● TASK PROMPT
Work out how many lines of the listing below include the string "scattering", and give that number alone.

● DATA SUPPLIED

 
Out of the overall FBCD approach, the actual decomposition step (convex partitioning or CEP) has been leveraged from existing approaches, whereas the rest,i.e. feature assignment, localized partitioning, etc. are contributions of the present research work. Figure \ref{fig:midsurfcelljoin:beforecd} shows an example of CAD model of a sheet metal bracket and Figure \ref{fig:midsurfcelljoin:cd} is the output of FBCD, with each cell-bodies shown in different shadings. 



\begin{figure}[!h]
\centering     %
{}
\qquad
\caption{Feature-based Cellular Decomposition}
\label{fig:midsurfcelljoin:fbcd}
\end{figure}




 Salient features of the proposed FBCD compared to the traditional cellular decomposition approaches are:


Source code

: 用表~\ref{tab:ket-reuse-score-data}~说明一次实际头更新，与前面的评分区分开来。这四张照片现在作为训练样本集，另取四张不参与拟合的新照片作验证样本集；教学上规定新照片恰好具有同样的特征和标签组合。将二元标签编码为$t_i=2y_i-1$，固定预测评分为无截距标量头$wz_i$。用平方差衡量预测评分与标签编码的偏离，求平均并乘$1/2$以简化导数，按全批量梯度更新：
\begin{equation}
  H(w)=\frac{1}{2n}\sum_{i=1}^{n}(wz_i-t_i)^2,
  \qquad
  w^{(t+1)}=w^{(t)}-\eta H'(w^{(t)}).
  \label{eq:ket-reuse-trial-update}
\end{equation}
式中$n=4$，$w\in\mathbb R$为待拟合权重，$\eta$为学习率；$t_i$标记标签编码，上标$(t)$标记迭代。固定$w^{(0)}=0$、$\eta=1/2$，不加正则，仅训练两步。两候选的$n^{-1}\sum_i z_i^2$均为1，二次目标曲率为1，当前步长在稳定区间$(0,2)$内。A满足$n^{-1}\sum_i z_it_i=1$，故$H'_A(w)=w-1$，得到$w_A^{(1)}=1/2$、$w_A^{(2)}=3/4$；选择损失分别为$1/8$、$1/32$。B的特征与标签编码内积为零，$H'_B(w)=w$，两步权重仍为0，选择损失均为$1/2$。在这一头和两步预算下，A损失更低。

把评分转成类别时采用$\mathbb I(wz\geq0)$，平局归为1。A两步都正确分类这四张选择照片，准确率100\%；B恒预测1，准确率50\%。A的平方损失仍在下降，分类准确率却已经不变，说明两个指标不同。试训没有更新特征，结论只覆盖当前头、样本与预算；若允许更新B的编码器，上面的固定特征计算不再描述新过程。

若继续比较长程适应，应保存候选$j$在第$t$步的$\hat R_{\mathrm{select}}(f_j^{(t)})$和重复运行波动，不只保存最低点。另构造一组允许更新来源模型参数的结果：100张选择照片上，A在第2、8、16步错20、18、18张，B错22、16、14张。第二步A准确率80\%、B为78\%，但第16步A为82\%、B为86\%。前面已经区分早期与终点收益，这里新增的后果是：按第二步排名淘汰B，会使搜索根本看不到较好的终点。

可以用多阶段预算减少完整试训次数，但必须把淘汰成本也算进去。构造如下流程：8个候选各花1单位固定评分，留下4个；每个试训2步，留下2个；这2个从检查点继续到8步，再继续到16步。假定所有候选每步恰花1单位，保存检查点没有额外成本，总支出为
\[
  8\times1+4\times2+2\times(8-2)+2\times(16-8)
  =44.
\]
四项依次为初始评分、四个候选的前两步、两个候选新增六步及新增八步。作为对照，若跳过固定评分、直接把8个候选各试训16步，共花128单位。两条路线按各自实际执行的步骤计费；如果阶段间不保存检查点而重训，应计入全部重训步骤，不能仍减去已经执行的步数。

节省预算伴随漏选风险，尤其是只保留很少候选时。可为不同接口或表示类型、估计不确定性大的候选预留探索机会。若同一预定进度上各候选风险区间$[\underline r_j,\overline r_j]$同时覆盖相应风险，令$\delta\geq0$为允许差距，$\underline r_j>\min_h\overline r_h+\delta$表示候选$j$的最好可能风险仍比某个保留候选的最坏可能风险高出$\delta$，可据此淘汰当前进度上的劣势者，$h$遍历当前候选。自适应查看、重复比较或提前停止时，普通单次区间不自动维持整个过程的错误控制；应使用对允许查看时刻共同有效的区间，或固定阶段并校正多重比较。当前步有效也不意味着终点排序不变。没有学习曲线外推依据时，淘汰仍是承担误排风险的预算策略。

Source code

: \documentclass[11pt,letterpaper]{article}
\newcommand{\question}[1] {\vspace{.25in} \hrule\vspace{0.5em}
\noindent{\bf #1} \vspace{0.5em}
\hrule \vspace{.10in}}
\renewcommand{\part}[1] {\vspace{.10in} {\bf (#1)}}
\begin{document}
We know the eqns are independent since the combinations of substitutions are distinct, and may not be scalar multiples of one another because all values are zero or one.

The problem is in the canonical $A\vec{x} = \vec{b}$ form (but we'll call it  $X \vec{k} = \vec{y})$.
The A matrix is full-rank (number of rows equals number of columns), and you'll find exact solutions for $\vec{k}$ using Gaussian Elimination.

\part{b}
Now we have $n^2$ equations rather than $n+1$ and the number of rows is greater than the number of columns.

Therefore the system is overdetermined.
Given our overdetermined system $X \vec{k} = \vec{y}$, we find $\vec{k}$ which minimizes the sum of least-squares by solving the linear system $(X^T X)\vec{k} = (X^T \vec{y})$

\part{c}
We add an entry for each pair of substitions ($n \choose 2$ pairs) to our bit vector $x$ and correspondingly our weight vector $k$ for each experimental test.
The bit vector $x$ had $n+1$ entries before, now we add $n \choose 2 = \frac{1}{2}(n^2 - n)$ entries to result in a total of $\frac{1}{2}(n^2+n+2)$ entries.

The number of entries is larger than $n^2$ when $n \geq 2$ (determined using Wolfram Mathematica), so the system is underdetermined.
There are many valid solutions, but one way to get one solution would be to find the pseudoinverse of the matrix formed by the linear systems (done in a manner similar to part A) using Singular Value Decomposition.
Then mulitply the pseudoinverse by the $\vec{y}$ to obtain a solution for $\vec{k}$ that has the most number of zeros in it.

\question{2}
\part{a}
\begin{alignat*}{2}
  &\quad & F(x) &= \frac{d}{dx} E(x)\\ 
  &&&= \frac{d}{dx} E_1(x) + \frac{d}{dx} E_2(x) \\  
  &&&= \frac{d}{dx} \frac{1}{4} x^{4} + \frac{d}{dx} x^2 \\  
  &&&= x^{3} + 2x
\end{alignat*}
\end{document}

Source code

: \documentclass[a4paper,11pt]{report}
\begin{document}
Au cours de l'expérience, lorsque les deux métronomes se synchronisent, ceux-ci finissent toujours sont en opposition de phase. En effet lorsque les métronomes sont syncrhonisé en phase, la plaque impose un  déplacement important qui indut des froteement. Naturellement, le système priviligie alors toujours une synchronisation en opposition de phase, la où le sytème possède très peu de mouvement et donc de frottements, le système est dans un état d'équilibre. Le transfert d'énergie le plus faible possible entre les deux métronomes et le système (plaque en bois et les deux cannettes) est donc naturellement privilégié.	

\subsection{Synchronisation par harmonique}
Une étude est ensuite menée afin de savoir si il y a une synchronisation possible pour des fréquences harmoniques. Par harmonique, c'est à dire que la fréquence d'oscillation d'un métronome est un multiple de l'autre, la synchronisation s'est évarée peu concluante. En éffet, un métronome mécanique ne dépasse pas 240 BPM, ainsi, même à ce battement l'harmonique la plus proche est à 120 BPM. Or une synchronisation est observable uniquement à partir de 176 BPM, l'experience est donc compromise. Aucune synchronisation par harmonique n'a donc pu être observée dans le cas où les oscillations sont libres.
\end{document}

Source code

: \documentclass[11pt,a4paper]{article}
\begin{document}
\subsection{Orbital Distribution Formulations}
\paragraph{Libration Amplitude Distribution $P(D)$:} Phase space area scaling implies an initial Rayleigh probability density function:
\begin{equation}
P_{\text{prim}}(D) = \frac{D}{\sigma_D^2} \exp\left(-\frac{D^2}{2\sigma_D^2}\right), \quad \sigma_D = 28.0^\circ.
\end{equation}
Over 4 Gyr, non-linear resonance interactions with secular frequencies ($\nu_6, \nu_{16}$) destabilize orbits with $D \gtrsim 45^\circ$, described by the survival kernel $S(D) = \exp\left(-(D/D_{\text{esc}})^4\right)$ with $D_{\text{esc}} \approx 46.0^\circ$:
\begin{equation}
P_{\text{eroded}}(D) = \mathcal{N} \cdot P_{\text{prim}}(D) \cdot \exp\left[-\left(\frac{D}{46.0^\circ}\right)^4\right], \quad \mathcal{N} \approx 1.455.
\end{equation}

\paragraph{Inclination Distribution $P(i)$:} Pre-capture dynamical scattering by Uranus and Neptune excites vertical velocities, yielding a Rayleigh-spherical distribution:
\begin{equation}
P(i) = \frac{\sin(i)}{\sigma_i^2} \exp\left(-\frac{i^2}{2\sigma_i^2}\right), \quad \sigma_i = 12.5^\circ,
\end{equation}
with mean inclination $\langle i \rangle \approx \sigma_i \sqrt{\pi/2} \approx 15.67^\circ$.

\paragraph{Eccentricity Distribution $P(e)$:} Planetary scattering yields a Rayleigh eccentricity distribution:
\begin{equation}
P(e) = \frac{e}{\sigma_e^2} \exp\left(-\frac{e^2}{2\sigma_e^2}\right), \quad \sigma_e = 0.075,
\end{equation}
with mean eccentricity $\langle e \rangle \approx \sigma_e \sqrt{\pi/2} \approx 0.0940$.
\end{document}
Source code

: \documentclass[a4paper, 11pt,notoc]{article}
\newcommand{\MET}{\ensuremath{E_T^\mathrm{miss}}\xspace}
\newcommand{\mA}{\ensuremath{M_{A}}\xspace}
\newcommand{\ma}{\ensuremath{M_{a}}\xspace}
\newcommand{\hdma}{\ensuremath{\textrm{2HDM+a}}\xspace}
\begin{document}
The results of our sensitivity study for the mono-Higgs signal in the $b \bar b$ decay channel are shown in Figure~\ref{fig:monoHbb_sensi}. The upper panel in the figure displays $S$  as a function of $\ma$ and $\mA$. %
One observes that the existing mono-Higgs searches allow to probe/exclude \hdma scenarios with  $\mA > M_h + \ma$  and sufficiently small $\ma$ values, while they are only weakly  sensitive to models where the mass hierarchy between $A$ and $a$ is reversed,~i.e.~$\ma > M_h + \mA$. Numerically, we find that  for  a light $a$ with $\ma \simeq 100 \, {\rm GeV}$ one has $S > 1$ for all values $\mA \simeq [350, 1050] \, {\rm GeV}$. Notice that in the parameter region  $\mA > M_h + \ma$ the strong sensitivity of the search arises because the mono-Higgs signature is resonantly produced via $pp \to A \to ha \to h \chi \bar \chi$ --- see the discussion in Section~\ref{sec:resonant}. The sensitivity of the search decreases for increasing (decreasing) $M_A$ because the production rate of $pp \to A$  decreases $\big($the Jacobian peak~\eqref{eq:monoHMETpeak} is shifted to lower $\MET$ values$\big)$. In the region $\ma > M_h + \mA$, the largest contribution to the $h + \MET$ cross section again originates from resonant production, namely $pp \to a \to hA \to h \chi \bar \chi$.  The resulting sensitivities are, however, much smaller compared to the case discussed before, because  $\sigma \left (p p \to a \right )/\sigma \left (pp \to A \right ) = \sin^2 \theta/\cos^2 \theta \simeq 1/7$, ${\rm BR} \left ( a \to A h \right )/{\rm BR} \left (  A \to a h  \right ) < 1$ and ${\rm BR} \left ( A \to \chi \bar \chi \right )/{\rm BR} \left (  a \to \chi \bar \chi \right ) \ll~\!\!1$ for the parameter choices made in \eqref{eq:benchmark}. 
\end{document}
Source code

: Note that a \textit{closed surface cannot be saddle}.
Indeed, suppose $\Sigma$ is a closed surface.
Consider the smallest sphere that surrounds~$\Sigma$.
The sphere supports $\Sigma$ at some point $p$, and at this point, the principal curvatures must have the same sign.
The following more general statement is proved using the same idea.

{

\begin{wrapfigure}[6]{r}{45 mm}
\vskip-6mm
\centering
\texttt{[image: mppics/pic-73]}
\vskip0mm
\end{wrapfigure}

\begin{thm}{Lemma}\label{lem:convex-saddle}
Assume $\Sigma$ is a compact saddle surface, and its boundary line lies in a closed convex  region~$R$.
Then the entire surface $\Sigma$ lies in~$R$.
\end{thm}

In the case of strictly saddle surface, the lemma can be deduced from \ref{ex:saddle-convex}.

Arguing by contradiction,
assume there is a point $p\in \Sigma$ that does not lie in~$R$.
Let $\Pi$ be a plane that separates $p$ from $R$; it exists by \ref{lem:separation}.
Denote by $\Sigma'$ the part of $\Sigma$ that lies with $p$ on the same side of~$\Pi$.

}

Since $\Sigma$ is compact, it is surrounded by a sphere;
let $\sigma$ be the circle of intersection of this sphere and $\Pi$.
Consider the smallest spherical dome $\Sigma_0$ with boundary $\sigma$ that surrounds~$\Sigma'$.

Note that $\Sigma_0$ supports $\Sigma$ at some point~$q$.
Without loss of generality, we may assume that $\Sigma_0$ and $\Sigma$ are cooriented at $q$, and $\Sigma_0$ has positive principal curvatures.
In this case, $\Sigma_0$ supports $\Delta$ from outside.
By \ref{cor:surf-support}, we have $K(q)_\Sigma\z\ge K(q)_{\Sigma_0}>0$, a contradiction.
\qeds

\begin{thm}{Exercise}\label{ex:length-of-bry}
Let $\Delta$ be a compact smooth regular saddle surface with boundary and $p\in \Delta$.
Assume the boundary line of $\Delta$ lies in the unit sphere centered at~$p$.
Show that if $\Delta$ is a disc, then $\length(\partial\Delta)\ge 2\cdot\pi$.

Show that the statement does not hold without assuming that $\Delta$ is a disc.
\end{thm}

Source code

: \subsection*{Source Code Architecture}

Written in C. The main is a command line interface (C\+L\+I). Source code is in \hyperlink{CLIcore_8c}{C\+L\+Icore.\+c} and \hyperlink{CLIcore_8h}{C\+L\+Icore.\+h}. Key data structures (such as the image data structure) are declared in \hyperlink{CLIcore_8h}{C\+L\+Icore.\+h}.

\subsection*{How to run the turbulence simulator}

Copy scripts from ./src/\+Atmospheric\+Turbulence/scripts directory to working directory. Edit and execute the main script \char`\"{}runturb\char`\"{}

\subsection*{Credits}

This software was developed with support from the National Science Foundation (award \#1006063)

● EXPECTED ANSWER
2